Something has happened to the way I see myself in relationship to time, and the amount of life that is being spent behind a screen. For a while, I had a handle on my use of technology and my digital life seemed empowering and mind-expanding. But, of late, things seem to devolve easily into a grey zone of succumbing to the more manipulative aspects of our systems and the mentalities that govern them.
When I find myself unconsciously grabbing my phone for no reason, as a reflex, or become so enmeshed in the hypnotism of the device that I ignore my three-year old daughter as she desperately tries to get my attention, I have to wonder if I really have the situation under control. And I am not even looking at anything important. I check my inbox again, even though I just checked it two minutes ago. I rationalize that I am keeping myself informed, or that it’s essential to my career and business, but it’s not really. My phone is often a way to exit the real world, providing a numbing effect I long for in unconscious desperation.
Does scrolling through my facebook feed really amount to “paying attention”?
The current politics of our nation is surreal. For many of us, it feels like we are hitting some sort of boiling point. The rhetoric being thrown around is alarming and sets the stage of our lives with a backdrop of fear. Facebook has become a dark petri dish of news articles of varying repute, ill-informed opinions, well-intentioned sharing, distractions, fake porno friend requests, and the invisible coercion of data collectors and marketing experts. Discerning truth in the internet sphere has become exhausting and difficult.
There are certainly glimmers where I learn about important events and ideas relevant to my life through the posts that come across my feed, but the process by which I am coming to them, and the expenditure of wasted time lost in the interim, often overshadow their value. I want to be informed about what is happening in the world, in yogaland, and with the people who have connected with me online. I want to be paying attention. These are strange and scary times, simply turning away from the screens feels like putting my head into the sand when staying vigilant is imperative.
The internet has replaced tv as the new opiate of the masses.
Billions of dollars have been spent researching how to make me addicted to my phone. And boy have they succeeded. Whereas in the past the money flowed according to ratings based on the number of viewers that a box on our tv counted, now it's all about how long you can keep someone's attention on something, or “eyeball hours.” The ability of capitalist interests to manipulate our attention and online behaviors has reached new levels of obfuscation and insidiousness.

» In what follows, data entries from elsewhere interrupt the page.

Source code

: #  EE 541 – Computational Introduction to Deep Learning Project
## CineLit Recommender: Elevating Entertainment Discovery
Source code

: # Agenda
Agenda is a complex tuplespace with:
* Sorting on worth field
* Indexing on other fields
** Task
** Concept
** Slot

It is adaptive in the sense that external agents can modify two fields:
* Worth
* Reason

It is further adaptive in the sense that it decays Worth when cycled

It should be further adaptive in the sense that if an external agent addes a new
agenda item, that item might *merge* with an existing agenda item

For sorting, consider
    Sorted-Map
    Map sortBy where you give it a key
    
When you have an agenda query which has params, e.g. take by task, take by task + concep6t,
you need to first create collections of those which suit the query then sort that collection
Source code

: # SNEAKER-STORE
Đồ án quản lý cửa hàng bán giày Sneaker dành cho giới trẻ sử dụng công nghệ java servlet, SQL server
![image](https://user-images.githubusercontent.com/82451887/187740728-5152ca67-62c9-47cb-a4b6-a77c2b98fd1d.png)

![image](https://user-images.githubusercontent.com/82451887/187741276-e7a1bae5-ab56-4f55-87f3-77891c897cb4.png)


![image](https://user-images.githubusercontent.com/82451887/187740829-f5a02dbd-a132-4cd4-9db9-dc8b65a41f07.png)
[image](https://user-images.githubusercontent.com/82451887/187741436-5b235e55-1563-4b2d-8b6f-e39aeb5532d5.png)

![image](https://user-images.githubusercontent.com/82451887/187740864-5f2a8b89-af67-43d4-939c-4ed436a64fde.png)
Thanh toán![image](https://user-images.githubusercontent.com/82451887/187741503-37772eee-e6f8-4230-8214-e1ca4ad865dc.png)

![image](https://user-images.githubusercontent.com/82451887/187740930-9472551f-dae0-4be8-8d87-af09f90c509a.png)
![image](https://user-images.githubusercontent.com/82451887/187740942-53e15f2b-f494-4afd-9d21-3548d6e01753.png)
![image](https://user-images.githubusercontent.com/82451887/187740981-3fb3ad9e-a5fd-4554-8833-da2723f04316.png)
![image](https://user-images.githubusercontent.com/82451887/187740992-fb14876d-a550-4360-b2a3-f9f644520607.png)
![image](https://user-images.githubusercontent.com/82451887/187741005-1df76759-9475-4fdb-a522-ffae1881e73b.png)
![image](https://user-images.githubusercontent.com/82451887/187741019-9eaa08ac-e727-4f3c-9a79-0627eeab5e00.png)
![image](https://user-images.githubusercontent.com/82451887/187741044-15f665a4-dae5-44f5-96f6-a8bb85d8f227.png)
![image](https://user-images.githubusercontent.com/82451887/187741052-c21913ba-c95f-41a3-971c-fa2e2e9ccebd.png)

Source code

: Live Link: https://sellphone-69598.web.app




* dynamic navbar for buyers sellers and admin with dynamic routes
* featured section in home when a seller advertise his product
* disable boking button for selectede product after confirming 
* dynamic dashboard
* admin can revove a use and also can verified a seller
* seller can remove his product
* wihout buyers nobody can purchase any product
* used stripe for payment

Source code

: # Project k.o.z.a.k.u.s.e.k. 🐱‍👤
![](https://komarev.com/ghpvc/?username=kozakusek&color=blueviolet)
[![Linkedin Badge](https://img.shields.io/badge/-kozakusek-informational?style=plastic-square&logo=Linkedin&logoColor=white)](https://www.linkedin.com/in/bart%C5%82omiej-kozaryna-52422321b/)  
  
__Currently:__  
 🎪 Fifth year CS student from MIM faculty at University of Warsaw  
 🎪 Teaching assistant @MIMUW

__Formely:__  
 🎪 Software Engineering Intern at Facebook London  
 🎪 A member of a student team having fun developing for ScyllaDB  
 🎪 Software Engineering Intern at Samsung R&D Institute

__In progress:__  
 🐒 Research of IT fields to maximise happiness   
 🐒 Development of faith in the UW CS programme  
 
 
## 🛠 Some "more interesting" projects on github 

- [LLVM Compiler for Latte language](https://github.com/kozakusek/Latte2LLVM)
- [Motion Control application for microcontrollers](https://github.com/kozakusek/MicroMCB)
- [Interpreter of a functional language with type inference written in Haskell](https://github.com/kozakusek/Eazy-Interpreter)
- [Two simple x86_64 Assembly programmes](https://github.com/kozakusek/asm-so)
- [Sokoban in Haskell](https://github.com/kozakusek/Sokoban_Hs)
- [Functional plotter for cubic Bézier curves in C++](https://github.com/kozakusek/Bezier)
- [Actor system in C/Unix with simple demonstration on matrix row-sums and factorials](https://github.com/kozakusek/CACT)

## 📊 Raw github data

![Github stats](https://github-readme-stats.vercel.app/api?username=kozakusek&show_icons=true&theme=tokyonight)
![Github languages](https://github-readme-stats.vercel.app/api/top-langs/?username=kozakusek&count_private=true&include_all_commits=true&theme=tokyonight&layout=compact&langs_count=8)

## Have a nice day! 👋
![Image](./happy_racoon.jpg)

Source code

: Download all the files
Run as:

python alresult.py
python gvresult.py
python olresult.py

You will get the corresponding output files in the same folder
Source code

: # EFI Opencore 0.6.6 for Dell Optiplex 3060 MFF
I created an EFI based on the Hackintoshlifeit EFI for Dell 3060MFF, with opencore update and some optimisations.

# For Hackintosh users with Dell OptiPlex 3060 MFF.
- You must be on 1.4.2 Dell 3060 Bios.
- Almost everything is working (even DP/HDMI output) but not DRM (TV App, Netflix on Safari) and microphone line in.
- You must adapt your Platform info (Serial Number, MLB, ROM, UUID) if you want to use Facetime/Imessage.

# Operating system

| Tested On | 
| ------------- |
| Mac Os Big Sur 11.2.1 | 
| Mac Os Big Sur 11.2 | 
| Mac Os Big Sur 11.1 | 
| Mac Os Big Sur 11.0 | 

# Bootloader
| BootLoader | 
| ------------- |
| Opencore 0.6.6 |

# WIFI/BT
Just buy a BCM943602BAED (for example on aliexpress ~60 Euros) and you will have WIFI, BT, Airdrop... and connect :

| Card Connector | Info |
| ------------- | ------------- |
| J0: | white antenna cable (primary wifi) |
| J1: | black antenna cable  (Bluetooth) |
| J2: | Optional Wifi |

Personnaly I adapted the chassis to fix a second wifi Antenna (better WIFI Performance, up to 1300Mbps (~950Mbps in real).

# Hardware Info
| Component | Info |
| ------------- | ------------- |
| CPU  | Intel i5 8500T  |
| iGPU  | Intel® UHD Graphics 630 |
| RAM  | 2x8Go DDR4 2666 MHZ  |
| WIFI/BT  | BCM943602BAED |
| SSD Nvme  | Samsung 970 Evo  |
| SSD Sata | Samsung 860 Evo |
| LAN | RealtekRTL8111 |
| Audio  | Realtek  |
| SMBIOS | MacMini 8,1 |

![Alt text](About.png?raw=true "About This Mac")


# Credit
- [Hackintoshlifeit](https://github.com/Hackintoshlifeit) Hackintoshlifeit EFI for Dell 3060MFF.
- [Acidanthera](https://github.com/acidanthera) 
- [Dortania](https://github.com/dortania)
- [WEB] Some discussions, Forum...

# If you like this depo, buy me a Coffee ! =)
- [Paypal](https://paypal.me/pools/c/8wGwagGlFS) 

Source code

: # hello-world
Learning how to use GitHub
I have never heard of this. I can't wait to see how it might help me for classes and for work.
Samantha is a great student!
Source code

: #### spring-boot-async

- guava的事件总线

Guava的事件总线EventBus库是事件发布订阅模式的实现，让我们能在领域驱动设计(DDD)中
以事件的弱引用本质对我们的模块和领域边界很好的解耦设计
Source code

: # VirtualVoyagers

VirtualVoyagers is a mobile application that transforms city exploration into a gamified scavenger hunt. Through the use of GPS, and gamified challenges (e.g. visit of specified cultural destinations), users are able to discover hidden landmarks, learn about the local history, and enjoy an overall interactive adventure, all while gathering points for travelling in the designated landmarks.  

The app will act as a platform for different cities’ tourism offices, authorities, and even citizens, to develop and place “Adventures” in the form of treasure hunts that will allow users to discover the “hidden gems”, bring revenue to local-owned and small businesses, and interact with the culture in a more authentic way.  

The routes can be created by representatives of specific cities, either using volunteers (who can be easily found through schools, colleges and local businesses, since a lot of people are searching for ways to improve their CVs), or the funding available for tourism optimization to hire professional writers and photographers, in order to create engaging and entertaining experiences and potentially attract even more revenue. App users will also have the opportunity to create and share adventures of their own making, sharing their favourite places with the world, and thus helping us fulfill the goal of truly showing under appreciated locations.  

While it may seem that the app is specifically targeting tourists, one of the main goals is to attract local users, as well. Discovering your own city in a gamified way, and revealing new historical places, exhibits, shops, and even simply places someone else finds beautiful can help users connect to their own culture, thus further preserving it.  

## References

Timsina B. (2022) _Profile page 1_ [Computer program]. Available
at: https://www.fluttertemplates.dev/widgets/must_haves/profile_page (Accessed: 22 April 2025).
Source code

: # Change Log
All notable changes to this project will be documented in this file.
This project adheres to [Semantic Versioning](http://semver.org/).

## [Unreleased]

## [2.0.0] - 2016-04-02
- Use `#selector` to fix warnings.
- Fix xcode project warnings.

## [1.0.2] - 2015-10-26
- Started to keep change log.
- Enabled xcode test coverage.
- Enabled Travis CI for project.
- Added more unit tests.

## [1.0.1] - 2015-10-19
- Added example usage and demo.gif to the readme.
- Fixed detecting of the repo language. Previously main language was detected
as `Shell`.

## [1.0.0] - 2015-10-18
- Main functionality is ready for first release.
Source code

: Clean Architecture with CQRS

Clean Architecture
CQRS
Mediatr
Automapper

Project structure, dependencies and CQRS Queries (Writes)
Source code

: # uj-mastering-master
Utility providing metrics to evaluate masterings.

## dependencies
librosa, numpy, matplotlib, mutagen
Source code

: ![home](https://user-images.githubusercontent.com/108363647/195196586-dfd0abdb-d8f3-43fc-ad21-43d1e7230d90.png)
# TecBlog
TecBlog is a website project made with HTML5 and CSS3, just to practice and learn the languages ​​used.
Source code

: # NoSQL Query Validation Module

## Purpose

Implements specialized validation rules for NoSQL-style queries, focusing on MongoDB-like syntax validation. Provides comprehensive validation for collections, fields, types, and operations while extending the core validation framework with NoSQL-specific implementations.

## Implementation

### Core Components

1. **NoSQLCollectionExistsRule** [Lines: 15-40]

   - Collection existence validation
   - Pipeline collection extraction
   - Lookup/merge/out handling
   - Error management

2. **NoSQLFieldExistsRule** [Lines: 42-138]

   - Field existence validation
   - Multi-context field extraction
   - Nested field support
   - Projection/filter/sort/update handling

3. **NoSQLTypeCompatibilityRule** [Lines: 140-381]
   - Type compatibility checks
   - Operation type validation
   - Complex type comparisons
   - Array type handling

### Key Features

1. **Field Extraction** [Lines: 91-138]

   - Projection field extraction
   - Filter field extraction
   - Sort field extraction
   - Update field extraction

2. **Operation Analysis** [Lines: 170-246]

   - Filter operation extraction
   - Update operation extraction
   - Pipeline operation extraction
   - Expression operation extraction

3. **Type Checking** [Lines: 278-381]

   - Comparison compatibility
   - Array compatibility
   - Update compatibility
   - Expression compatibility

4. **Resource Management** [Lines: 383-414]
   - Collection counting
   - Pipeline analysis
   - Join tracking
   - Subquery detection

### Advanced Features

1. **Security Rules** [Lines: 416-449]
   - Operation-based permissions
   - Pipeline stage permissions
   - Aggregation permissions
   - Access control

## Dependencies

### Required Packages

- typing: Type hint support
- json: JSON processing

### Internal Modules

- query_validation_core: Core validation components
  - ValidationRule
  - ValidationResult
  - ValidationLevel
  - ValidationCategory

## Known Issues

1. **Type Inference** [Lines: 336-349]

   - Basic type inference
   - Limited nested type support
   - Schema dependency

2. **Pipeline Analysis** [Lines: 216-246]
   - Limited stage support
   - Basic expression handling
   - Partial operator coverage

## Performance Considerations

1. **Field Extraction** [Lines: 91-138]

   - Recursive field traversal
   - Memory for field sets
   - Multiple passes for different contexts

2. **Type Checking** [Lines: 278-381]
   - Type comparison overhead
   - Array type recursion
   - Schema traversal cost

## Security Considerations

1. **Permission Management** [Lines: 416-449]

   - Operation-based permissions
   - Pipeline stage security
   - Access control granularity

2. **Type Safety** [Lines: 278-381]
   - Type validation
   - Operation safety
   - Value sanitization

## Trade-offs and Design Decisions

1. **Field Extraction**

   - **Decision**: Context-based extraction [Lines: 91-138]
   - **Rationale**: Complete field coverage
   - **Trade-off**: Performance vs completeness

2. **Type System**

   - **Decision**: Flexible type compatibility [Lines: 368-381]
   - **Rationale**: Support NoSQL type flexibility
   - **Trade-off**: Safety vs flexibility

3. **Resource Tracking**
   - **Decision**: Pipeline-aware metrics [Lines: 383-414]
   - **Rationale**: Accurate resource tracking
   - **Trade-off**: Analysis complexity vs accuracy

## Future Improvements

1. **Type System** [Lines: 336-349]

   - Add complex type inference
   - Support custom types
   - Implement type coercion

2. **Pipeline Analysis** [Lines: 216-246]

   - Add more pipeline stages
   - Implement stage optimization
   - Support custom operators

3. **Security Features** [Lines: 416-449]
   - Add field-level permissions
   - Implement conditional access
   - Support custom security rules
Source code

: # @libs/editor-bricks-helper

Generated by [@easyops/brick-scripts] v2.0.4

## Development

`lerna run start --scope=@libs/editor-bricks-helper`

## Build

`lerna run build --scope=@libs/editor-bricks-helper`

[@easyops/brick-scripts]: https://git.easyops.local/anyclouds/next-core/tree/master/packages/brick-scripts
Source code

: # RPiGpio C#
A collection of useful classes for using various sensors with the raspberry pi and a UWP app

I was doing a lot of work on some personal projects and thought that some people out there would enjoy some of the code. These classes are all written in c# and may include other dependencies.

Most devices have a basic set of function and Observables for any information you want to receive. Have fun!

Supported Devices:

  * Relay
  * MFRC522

Even after doing my best to educate myself, I am only minimally aware of how much is happening behind the scenes. The operating systems and algorithms that govern and shape the filter bubbles that we are inhabiting are also, in turn, shaping our perceptions. The portal monopolies are mining us for the data behind our behaviors. This data, combined with advanced marketing techniques, is being utilized to effectively predict and manipulate my clicks and purchases. I know that I am not the only one who feels a little violated when that ad for the thing that I considered buying for a minute yesterday is now all over my feed today. I’d like to think that I am the master of my own behavior but, in fact, I often play right into the hands of profiteers.
What’s more, the all-encompassing nature of the internet with its flashing video and infinite possibility has become the ultimate distraction. Anytime I want, I can just leave a situation entirely. With just a quick swipe, I am able to exit a crowd of people while still standing among them. I can be sitting on the couch with my family and be nowhere near them. The worldwide web is a powerful tool that has made so many things happen for me, but it also provides me an unhealthy out from the relevance of my life.
Analogue time must not be lost.
Fact is, heavy use of the internet is having a deleterious effect on my personal life. It’s become increasingly clear that all the time I spend surfing the web is time not spent on other things, like playing with my children, having a drink with a friend, or walking hand-in-hand with my wife. I can just choose to turn the screens off. That is on me. Being more disciplined about my use of the technologies is certainly at issue. However, simply “unplugging” is not a solution. Too much of the news and my responsibilities rely upon my presence online to simply go cold turkey on the information age.
I don’t really know what the balance looks like for me yet. I am still trying to figure it out. Doing things like my podcast and offering my classes via live-stream in real time are projects that seem to flip the switch in some way and bring a bit of analogue time and human interaction back into my digital life. But I also need to admit to how much my actual work and other mindless internet usage have become confused. And having the screens off and interacting with people outside of the practice room needs to be given greater priority. Even right now, as I am attempting to complete this post at the edge of a deadline, I hear my daughter in the other room screaming at her sister. I usually like to craft an artful sentence to finish. This will have to do.